#### WORK REQUEST
Only a number is wanted here: how many lines in the entries below contain the word "PostgreSQL".

# # #

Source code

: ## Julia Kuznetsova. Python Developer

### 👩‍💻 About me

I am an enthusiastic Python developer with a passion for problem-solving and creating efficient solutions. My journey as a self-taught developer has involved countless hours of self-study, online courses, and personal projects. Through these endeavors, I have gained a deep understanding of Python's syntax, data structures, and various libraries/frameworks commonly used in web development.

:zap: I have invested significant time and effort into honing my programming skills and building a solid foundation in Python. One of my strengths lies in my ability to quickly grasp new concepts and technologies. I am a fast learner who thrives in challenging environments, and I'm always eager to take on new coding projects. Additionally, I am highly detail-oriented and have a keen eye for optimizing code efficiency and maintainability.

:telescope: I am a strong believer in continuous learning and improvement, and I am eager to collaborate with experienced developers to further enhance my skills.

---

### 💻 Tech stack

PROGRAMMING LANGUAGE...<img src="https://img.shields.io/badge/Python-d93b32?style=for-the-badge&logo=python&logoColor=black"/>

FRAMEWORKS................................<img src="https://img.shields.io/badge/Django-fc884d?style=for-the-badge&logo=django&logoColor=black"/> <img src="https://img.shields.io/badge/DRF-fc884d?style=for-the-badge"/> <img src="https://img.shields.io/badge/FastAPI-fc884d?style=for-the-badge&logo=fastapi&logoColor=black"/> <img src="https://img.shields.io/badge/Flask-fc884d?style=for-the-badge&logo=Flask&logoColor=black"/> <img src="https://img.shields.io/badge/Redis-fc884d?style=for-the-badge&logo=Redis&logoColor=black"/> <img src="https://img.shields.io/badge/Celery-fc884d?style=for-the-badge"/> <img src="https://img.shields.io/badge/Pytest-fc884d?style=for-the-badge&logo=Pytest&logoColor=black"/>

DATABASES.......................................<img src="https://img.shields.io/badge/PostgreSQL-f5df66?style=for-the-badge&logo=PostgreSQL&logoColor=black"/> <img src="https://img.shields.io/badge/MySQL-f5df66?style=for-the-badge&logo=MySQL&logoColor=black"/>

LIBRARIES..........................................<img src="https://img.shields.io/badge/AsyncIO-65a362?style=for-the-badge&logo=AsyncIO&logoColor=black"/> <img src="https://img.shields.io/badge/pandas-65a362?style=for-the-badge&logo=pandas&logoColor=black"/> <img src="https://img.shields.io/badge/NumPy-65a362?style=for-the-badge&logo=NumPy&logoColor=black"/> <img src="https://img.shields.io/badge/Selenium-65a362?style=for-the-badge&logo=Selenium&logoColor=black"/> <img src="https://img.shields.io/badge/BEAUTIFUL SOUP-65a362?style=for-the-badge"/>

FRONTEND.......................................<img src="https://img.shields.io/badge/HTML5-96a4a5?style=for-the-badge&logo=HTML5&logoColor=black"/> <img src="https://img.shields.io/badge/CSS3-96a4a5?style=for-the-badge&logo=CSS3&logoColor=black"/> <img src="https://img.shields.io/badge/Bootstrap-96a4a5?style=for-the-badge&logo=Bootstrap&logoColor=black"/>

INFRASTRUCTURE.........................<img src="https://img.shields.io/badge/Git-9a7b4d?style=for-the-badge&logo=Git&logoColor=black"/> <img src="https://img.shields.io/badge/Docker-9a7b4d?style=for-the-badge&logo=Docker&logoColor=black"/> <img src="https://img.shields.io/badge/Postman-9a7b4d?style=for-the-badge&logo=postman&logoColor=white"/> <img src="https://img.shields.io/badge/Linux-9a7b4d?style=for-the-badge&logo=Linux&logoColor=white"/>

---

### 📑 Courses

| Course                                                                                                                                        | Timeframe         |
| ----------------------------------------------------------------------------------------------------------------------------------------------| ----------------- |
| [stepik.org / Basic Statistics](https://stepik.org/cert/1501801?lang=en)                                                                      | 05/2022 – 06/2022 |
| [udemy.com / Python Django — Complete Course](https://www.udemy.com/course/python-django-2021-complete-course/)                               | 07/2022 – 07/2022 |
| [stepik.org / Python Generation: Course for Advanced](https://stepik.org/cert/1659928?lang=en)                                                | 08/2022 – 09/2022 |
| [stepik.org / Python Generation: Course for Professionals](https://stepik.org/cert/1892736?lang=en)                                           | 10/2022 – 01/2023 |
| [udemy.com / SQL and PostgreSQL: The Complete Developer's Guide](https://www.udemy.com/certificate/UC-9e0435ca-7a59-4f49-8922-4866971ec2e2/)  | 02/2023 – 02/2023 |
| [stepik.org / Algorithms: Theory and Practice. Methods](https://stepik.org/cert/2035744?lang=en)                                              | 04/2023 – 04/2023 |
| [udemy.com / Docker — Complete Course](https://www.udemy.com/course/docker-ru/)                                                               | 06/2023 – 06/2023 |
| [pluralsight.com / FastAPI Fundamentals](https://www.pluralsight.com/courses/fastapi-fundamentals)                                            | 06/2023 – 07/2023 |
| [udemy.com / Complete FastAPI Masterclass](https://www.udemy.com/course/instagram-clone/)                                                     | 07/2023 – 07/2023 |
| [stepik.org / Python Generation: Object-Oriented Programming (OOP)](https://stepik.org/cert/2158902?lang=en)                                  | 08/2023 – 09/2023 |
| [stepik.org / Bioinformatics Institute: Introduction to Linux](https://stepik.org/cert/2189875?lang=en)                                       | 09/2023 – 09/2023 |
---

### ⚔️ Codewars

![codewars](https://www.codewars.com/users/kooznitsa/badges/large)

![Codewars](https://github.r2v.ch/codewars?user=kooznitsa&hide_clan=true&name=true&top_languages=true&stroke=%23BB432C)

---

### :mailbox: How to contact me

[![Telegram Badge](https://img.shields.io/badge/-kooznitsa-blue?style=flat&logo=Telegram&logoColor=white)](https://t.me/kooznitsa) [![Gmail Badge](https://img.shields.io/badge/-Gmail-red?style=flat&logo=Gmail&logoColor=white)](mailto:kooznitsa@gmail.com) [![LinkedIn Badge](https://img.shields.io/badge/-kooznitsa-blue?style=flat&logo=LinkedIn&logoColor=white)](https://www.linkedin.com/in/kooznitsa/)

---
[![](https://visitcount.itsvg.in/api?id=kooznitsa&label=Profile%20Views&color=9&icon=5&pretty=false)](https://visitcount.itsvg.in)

# # #

#### ANSWER FOR THIS EXERCISE
2